● The task
In your copy of the entries below, keep every word exactly and leave out all images.

● Exercise data
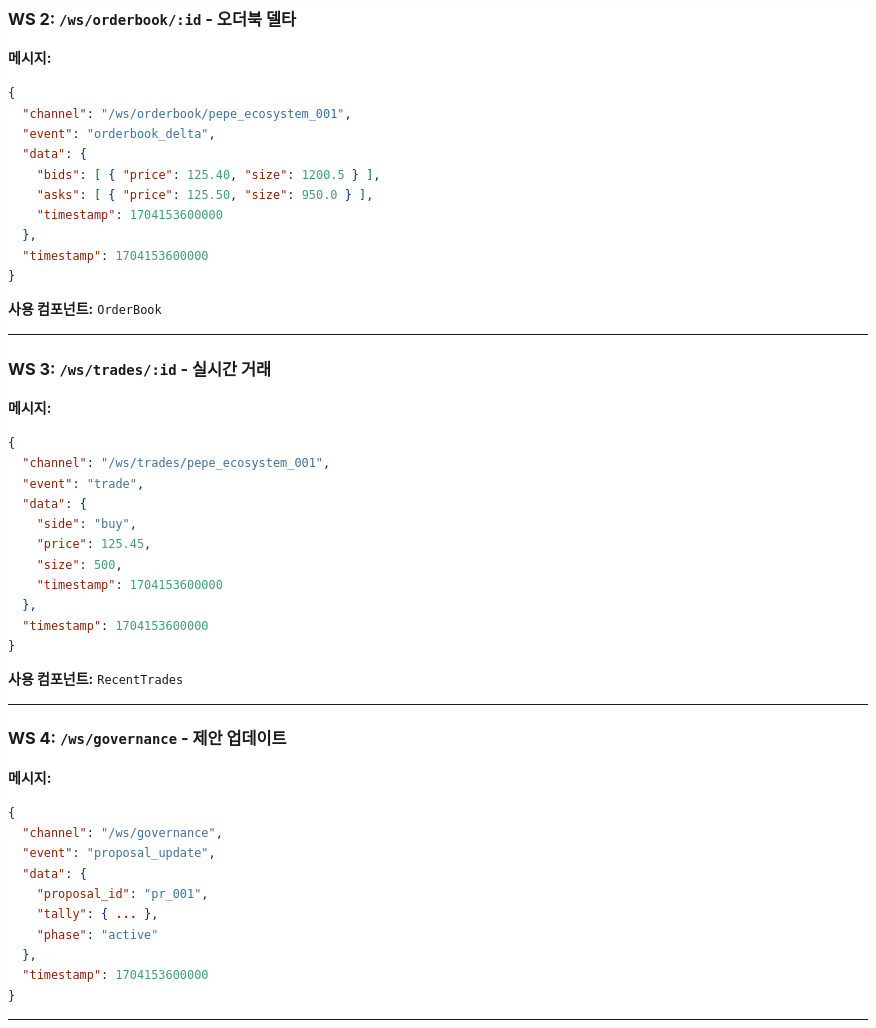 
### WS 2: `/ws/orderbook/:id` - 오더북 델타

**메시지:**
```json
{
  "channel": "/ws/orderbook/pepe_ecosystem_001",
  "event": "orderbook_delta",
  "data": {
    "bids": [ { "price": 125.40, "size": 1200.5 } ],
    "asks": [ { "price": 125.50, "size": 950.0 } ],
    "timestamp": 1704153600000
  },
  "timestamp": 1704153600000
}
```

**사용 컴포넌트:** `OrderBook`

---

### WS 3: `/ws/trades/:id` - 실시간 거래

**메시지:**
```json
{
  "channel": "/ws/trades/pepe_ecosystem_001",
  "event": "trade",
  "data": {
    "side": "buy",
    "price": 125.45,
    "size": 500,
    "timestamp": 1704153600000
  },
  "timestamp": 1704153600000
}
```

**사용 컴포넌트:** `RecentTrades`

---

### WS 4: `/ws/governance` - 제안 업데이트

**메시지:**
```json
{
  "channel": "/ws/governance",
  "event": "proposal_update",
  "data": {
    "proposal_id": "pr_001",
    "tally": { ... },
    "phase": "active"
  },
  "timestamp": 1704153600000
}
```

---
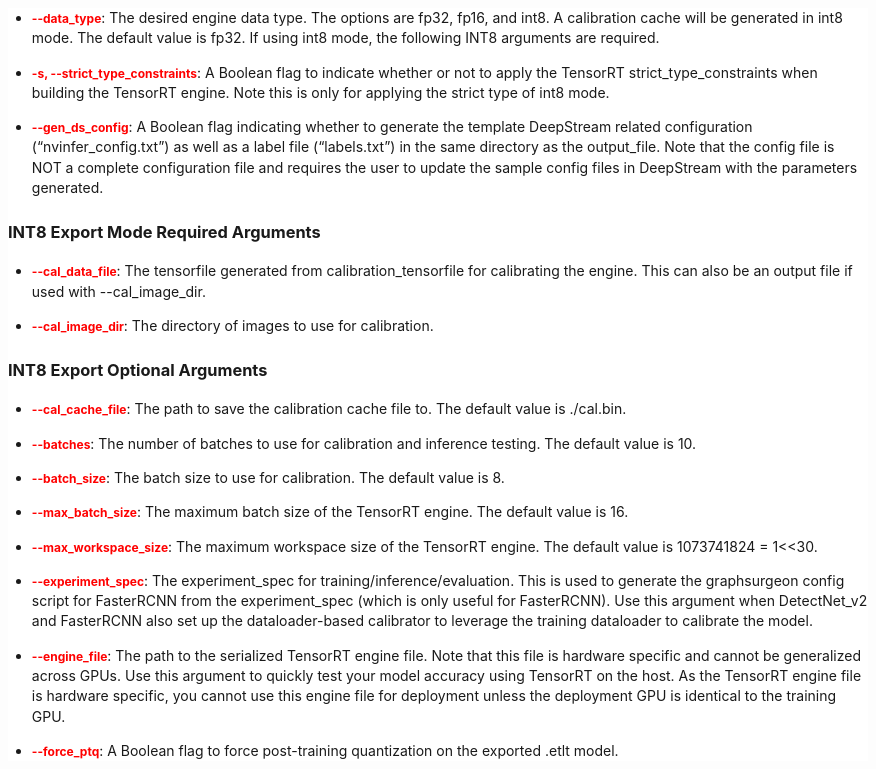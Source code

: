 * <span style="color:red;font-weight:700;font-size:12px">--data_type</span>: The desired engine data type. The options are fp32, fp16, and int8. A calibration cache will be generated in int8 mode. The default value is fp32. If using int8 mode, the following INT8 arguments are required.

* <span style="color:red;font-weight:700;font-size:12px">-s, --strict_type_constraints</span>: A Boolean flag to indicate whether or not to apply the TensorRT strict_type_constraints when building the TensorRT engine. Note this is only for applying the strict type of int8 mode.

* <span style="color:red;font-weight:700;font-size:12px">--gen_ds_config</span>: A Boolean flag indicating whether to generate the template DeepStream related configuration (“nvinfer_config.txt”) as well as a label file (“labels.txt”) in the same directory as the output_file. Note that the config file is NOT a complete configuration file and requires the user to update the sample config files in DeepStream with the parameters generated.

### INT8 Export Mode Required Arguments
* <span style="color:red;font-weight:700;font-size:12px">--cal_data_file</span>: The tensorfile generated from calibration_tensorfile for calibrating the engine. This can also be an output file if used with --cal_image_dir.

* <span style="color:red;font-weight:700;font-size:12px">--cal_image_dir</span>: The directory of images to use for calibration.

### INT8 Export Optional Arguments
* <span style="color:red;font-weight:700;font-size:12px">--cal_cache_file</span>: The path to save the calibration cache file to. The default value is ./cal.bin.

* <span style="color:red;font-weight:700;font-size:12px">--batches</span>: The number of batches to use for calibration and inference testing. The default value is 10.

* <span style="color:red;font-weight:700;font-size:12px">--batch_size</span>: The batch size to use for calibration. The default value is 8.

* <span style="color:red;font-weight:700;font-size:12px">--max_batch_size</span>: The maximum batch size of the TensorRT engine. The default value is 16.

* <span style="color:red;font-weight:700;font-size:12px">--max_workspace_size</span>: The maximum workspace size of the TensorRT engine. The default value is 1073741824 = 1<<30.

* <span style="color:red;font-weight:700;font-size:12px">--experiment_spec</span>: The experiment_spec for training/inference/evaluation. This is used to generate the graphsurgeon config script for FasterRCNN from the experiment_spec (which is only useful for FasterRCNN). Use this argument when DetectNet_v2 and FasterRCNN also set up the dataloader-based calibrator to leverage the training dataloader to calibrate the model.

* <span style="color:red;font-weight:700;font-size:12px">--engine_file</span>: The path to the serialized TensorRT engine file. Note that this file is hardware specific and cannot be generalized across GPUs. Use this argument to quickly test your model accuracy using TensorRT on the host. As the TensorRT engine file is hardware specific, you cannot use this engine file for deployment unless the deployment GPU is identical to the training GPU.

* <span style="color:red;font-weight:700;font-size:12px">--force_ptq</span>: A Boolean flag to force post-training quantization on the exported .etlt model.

● Answer
### WS 2: `/ws/orderbook/:id` - 오더북 델타

**메시지:**
```json
{
  "channel": "/ws/orderbook/pepe_ecosystem_001",
  "event": "orderbook_delta",
  "data": {
    "bids": [ { "price": 125.40, "size": 1200.5 } ],
    "asks": [ { "price": 125.50, "size": 950.0 } ],
    "timestamp": 1704153600000
  },
  "timestamp": 1704153600000
}
```

**사용 컴포넌트:** `OrderBook`

---

### WS 3: `/ws/trades/:id` - 실시간 거래

**메시지:**
```json
{
  "channel": "/ws/trades/pepe_ecosystem_001",
  "event": "trade",
  "data": {
    "side": "buy",
    "price": 125.45,
    "size": 500,
    "timestamp": 1704153600000
  },
  "timestamp": 1704153600000
}
```

**사용 컴포넌트:** `RecentTrades`

---

### WS 4: `/ws/governance` - 제안 업데이트

**메시지:**
```json
{
  "channel": "/ws/governance",
  "event": "proposal_update",
  "data": {
    "proposal_id": "pr_001",
    "tally": { ... },
    "phase": "active"
  },
  "timestamp": 1704153600000
}
```

---
Source code

: * <span style="color:red;font-weight:700;font-size:12px">--data_type</span>: The desired engine data type. The options are fp32, fp16, and int8. A calibration cache will be generated in int8 mode. The default value is fp32. If using int8 mode, the following INT8 arguments are required.

* <span style="color:red;font-weight:700;font-size:12px">-s, --strict_type_constraints</span>: A Boolean flag to indicate whether or not to apply the TensorRT strict_type_constraints when building the TensorRT engine. Note this is only for applying the strict type of int8 mode.

* <span style="color:red;font-weight:700;font-size:12px">--gen_ds_config</span>: A Boolean flag indicating whether to generate the template DeepStream related configuration (“nvinfer_config.txt”) as well as a label file (“labels.txt”) in the same directory as the output_file. Note that the config file is NOT a complete configuration file and requires the user to update the sample config files in DeepStream with the parameters generated.

### INT8 Export Mode Required Arguments
* <span style="color:red;font-weight:700;font-size:12px">--cal_data_file</span>: The tensorfile generated from calibration_tensorfile for calibrating the engine. This can also be an output file if used with --cal_image_dir.

* <span style="color:red;font-weight:700;font-size:12px">--cal_image_dir</span>: The directory of images to use for calibration.

### INT8 Export Optional Arguments
* <span style="color:red;font-weight:700;font-size:12px">--cal_cache_file</span>: The path to save the calibration cache file to. The default value is ./cal.bin.

* <span style="color:red;font-weight:700;font-size:12px">--batches</span>: The number of batches to use for calibration and inference testing. The default value is 10.

* <span style="color:red;font-weight:700;font-size:12px">--batch_size</span>: The batch size to use for calibration. The default value is 8.

* <span style="color:red;font-weight:700;font-size:12px">--max_batch_size</span>: The maximum batch size of the TensorRT engine. The default value is 16.

* <span style="color:red;font-weight:700;font-size:12px">--max_workspace_size</span>: The maximum workspace size of the TensorRT engine. The default value is 1073741824 = 1<<30.

* <span style="color:red;font-weight:700;font-size:12px">--experiment_spec</span>: The experiment_spec for training/inference/evaluation. This is used to generate the graphsurgeon config script for FasterRCNN from the experiment_spec (which is only useful for FasterRCNN). Use this argument when DetectNet_v2 and FasterRCNN also set up the dataloader-based calibrator to leverage the training dataloader to calibrate the model.

* <span style="color:red;font-weight:700;font-size:12px">--engine_file</span>: The path to the serialized TensorRT engine file. Note that this file is hardware specific and cannot be generalized across GPUs. Use this argument to quickly test your model accuracy using TensorRT on the host. As the TensorRT engine file is hardware specific, you cannot use this engine file for deployment unless the deployment GPU is identical to the training GPU.

* <span style="color:red;font-weight:700;font-size:12px">--force_ptq</span>: A Boolean flag to force post-training quantization on the exported .etlt model.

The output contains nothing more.